• **REQUIRED WORK**
Would you copy out only the lines from the one with "## THE IDEA" to the end of the records, exactly as they stand?

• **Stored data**
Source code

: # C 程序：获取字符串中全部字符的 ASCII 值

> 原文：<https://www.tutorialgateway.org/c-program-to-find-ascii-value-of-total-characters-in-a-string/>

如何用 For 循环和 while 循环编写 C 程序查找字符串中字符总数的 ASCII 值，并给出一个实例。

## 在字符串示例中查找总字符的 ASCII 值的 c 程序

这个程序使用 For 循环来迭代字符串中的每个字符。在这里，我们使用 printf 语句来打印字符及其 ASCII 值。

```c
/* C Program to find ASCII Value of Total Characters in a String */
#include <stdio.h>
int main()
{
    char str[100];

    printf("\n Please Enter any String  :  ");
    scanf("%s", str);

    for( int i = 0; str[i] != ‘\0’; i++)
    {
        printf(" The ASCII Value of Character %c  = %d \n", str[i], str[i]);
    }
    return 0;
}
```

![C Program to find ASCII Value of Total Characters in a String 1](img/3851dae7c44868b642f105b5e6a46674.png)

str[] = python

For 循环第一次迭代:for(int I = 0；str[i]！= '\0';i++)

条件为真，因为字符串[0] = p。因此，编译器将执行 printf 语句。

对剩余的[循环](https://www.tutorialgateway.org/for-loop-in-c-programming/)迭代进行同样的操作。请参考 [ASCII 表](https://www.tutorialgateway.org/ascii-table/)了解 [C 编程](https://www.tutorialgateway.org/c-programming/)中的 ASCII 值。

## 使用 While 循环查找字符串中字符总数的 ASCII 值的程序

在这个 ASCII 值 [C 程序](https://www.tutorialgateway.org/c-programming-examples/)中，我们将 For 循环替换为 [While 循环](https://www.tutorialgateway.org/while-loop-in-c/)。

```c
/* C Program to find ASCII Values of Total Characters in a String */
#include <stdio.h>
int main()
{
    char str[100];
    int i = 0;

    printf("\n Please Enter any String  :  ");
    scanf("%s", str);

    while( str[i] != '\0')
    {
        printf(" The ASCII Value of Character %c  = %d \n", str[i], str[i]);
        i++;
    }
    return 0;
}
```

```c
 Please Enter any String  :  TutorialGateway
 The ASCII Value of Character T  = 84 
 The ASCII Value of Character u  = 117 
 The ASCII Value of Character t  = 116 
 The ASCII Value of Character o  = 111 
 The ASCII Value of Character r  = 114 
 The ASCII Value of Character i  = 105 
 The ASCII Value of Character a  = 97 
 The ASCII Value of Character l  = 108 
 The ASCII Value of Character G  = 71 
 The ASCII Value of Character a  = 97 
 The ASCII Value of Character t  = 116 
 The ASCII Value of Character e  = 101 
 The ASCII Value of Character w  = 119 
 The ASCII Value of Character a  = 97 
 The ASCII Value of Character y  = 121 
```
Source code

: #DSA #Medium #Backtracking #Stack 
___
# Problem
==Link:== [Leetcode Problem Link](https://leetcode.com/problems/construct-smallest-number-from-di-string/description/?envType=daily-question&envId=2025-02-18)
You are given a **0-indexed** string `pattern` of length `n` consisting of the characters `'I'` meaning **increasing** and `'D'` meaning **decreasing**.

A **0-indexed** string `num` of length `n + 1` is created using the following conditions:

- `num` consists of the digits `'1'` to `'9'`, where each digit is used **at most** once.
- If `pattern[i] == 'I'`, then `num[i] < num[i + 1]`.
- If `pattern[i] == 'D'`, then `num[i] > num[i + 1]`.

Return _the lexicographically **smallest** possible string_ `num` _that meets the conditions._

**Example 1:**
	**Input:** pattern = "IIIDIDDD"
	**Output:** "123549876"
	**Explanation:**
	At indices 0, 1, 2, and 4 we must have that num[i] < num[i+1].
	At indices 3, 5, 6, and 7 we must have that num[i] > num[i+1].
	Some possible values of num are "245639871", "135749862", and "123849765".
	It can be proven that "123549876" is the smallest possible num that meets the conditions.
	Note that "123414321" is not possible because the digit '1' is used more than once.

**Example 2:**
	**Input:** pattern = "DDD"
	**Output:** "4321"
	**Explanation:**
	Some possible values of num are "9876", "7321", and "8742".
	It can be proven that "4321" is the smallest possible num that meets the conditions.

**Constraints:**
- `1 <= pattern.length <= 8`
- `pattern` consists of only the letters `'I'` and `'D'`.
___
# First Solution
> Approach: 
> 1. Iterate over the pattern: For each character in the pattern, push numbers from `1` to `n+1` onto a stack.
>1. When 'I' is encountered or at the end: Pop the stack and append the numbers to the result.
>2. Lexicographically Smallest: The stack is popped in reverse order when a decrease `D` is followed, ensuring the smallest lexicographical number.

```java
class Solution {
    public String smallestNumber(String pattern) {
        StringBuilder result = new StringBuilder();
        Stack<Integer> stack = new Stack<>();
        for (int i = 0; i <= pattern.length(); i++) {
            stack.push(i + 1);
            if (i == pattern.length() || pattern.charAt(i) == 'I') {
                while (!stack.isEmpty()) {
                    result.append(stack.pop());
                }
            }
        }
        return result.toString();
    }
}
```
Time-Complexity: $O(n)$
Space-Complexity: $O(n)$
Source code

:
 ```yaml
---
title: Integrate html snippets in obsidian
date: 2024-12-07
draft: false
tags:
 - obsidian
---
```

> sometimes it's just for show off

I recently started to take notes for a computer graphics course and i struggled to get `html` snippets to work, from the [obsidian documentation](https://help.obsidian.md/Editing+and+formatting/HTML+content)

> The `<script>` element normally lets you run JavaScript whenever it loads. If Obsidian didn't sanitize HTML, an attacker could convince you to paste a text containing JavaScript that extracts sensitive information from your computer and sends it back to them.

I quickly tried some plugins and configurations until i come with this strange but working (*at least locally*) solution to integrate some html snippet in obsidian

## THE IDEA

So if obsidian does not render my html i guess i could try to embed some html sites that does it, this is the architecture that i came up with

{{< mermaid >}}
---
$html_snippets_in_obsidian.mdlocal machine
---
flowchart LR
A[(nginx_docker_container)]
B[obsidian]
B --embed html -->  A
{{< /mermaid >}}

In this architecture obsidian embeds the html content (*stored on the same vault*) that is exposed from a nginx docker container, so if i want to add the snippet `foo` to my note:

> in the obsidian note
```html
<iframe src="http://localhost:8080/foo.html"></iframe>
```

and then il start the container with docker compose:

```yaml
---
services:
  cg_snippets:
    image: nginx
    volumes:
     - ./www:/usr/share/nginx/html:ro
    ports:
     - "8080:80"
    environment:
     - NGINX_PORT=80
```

• **WRITTEN ANSWER**
## THE IDEA

So if obsidian does not render my html i guess i could try to embed some html sites that does it, this is the architecture that i came up with

{{< mermaid >}}
---
$html_snippets_in_obsidian.mdlocal machine
---
flowchart LR
A[(nginx_docker_container)]
B[obsidian]
B --embed html -->  A
{{< /mermaid >}}

In this architecture obsidian embeds the html content (*stored on the same vault*) that is exposed from a nginx docker container, so if i want to add the snippet `foo` to my note:

> in the obsidian note
```html
<iframe src="http://localhost:8080/foo.html"></iframe>
```

and then il start the container with docker compose:

```yaml
---
services:
  cg_snippets:
    image: nginx
    volumes:
     - ./www:/usr/share/nginx/html:ro
    ports:
     - "8080:80"
    environment:
     - NGINX_PORT=80
```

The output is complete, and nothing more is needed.